The Role of Electricity Infrastructure in Reducing Greenhouse Gas Emissions by Smart Grid

Introduction

Most of the world’s electricity system was built when primary energy was relatively inexpensive. Grid reliability was mainly ensured by having excess capacity in the system, with unidirectional electricity flow to consumers from centrally dispatched power plants. Investments in the electric system were made to meet increasing demand—not to change fundamentally the way the system works. While innovation and technology have dramatically transformed other industrial sectors, the electric system, for the most part, has continued to operate the same way for decades. This lack of investment, combined with an asset life of 47 or more years, has resulted in an inefficient and increasingly unstable system. Climate change, rising fuel costs, outdated grid infrastructure, and new power generation technologies have changed the mindset of all stakeholders:

  • Electric power causes approximately 25 percent of global greenhouse gas emissions, and utilities are rethinking what the electricity system of the future should look like.$Renewable and distributed power generation will play a more prominent role in reducing greenhouse gas emissions.
  • Demand-side management promises to improve energy efficiency and reduce overall electricity consumption.
  • Real-time monitoring of grid performance will improve grid reliability and utilization, reduce blackouts, and increase financial returns on investments in the grid.

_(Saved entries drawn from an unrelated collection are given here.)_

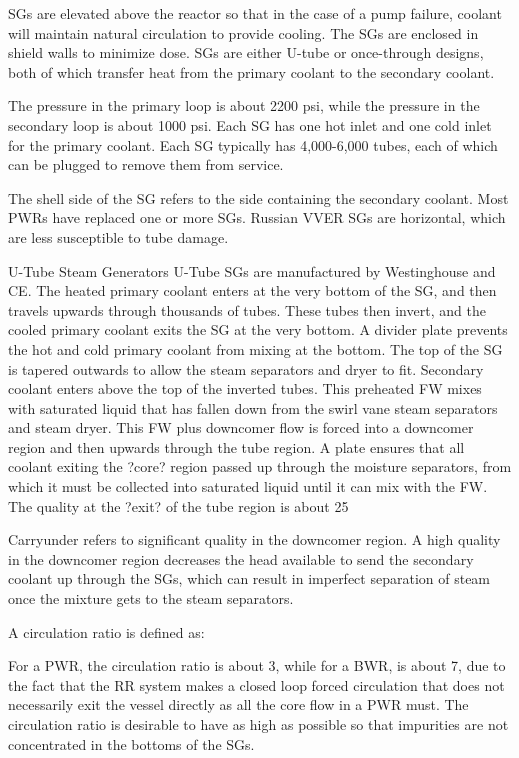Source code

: \documentclass[10pt]{article}
\begin{document}
SGs are elevated above the reactor so that in the case of a pump failure, coolant will maintain natural circulation to provide cooling. The SGs are enclosed in shield walls to minimize dose. SGs are either U-tube or once-through designs, both of which transfer heat from the primary coolant to the secondary coolant. 

The pressure in the primary loop is about 2200 psi, while the pressure in the secondary loop is about 1000 psi. Each SG has one hot inlet and one cold inlet for the primary coolant. Each SG typically has 4,000-6,000 tubes, each of which can be plugged to remove them from service. 

The shell side of the SG refers to the side containing the secondary coolant. Most PWRs have replaced one or more SGs. Russian VVER SGs are horizontal, which are less susceptible to tube damage. 

U-Tube Steam Generators
U-Tube SGs are manufactured by Westinghouse and CE. The heated primary coolant enters at the very bottom of the SG, and then travels upwards through thousands of tubes. These tubes then invert, and the cooled primary coolant exits the SG at the very bottom. A divider plate prevents the hot and cold primary coolant from mixing at the bottom. The top of the SG is tapered outwards to allow the steam separators and dryer to fit. Secondary coolant enters above the top of the inverted tubes. This preheated FW mixes with saturated liquid that has fallen down from the swirl vane steam separators and steam dryer. This FW plus downcomer flow is forced into a downcomer region and then upwards through the tube region. A plate ensures that all coolant exiting the ?core? region passed up through the moisture separators, from which it must be collected into saturated liquid until it can mix with the FW. The quality at the ?exit? of the tube region is about 25%

Carryunder refers to significant quality in the downcomer region. A high quality in the downcomer region decreases the head available to send the secondary coolant up through the SGs, which can result in imperfect separation of steam once the mixture gets to the steam separators. 

A circulation ratio is defined as:


For a PWR, the circulation ratio is about 3, while for a BWR, is about 7, due to the fact that the RR system makes a closed loop forced circulation that does not necessarily exit the vessel directly as all the core flow in a PWR must. The circulation ratio is desirable to have as high as possible so that impurities are not concentrated in the bottoms of the SGs. 
\end{document}
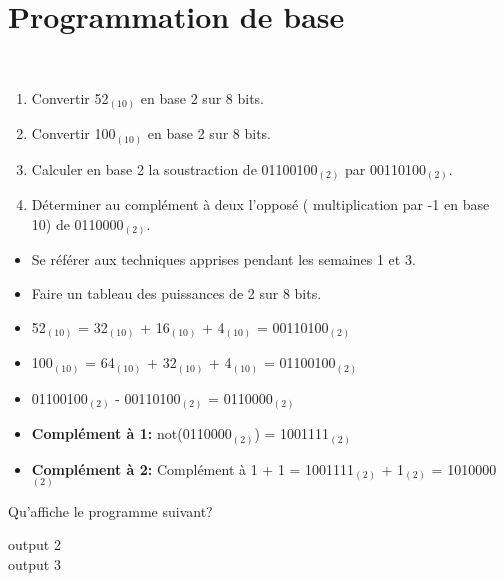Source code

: \section{Programmation de base}

\begin{Exercice}[10 minutes]\\
    \begin{enumerate}
        \item Convertir 52$_{(10)}$ en base 2 sur 8 bits.
        \item Convertir 100$_{(10)}$ en base 2 sur 8 bits.
        \item Calculer en base 2 la soustraction de 01100100$_{(2)}$ par 00110100$_{(2)}$.
        \item Déterminer au complément à deux l'opposé ( multiplication par -1 en base 10) de 0110000$_{(2)}$.
    \end{enumerate}
\begin{conseil}
   \begin{itemize}
       \item Se référer aux techniques apprises pendant les semaines 1 et 3.
       \item Faire un tableau des puissances de 2 sur 8 bits.
   \end{itemize}
\end{conseil}
    
\begin{solution}
\begin{itemize}
    \item 52$_{(10)}$ = 32$_{(10)}$ + 16$_{(10)}$ + 4$_{(10)}$ = 00110100$_{(2)}$
    \item 100$_{(10)}$ = 64$_{(10)}$ + 32$_{(10)}$ + 4$_{(10)}$ = 01100100$_{(2)}$
    \item 01100100$_{(2)}$ - 00110100$_{(2)}$ = 0110000$_{(2)}$
    \item \textbf{Complément à 1:} not(0110000$_{(2)}$) = 1001111$_{(2)}$ 
    \item \textbf{Complément à 2:} Complément à 1 + 1 = 1001111$_{(2)}$ + 1$_{(2)}$ = 1010000$_{(2)}$
\end{itemize}   
\end{solution}

\end{Exercice}

\begin{Exercice}[5 minutes]
    Qu'affiche le programme suivant?
    

    \begin{solution}
        output 2 \\
        output 3
    \end{solution}
\end{Exercice}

These changes on both the demand and supply side require a new, more intelligent system that can manage the increasingly complex electric grid.

Recognizing these challenges, the energy community is starting to marry information and communications technology (ICT) with electricity infrastructure. Technology enables the electric system to become smart. Near-real-time information allows utilities to manage the entire electricity system as an integrated framework, actively sensing and responding to changes in power demand, supply, costs, quality, and emissions across various locations and devices. Similarly, better information enables consumers to manage energy use to meet their needs. According to former U.S. Vice President Al Gore, “Just as a robust information economy was triggered by the introduction of the Internet; a dynamic, new, renewable energy economy can be stimulated by the development of an electranet or Smart Grid.

The potential environmental and economic benefits of a Smart Grid are significant. A recent Pacific Northwest National Laboratory study provided homeowners with Smart Grid technologies to monitor and adjust the energy consumption in their homes. The average household reduced its annual electric bill by 17 percent. If widely deployed, this approach could reduce peak loads on utility grids up to 15 percent annually, which equals more than 177 gigawatts, or the need to build 177 large coal-fired power plants over the next 27 years in the United States alone. This could save up to $277 billion in capital expenditures on new plant and grid investments, and take the equivalent of 37 million autos off the road.

 Opportunities for Improvement

A technology-enabled electric system will be more efficient, enable applications that can reduce greenhouse gas emissions, and improve power reliability. Specifically, a Smart Grid can:

  • Reduce peaks in power usage by automatically turning down selected appliances in homes, offices, and factories.
  • Reduce waste by providing instant feedback on how much energy we are consuming.
  • Encourage manufacturers to produce “smart” appliances to reduce energy use.
  • Sense and prevent power blackouts by isolating disturbances in the grid.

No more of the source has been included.